* Data to use:
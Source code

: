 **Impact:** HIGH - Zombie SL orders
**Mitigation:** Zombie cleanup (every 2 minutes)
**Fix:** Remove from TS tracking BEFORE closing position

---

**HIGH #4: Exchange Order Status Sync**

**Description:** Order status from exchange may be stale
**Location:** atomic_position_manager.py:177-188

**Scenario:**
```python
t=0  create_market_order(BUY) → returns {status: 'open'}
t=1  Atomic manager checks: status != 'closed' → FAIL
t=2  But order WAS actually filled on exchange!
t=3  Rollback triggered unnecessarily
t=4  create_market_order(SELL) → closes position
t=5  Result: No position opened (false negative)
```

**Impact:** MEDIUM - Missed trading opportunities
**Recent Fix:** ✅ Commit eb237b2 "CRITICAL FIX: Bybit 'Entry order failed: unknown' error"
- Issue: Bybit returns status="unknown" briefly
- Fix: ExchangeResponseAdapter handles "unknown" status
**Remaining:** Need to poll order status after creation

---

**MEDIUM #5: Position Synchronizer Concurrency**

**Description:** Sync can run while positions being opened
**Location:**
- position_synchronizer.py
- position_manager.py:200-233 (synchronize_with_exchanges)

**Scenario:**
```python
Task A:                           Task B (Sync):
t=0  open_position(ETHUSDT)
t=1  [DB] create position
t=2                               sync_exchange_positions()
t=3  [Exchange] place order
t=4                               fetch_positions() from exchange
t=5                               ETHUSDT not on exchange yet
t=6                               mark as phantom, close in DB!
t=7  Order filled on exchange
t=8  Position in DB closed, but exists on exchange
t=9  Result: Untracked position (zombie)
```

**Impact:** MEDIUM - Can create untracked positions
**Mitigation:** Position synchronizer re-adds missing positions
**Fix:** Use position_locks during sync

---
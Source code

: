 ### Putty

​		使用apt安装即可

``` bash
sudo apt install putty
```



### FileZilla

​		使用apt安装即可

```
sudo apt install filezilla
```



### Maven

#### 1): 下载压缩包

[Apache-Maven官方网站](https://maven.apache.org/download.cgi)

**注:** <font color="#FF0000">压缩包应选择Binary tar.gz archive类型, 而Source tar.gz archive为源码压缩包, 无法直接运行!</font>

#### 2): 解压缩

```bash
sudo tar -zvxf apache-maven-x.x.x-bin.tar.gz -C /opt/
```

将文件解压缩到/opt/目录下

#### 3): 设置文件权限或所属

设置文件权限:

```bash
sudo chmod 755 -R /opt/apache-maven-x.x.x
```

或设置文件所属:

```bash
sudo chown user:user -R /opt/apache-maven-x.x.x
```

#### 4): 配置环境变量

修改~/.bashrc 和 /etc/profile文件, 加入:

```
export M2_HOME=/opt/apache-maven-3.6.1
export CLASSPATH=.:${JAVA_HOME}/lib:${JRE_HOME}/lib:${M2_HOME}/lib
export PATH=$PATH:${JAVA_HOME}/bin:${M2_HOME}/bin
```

* Exercise: Using the word "opened" as the filter, copy each matching line from the material.

* Written answer:
t=5  Result: No position opened (false negative)
**Description:** Sync can run while positions being opened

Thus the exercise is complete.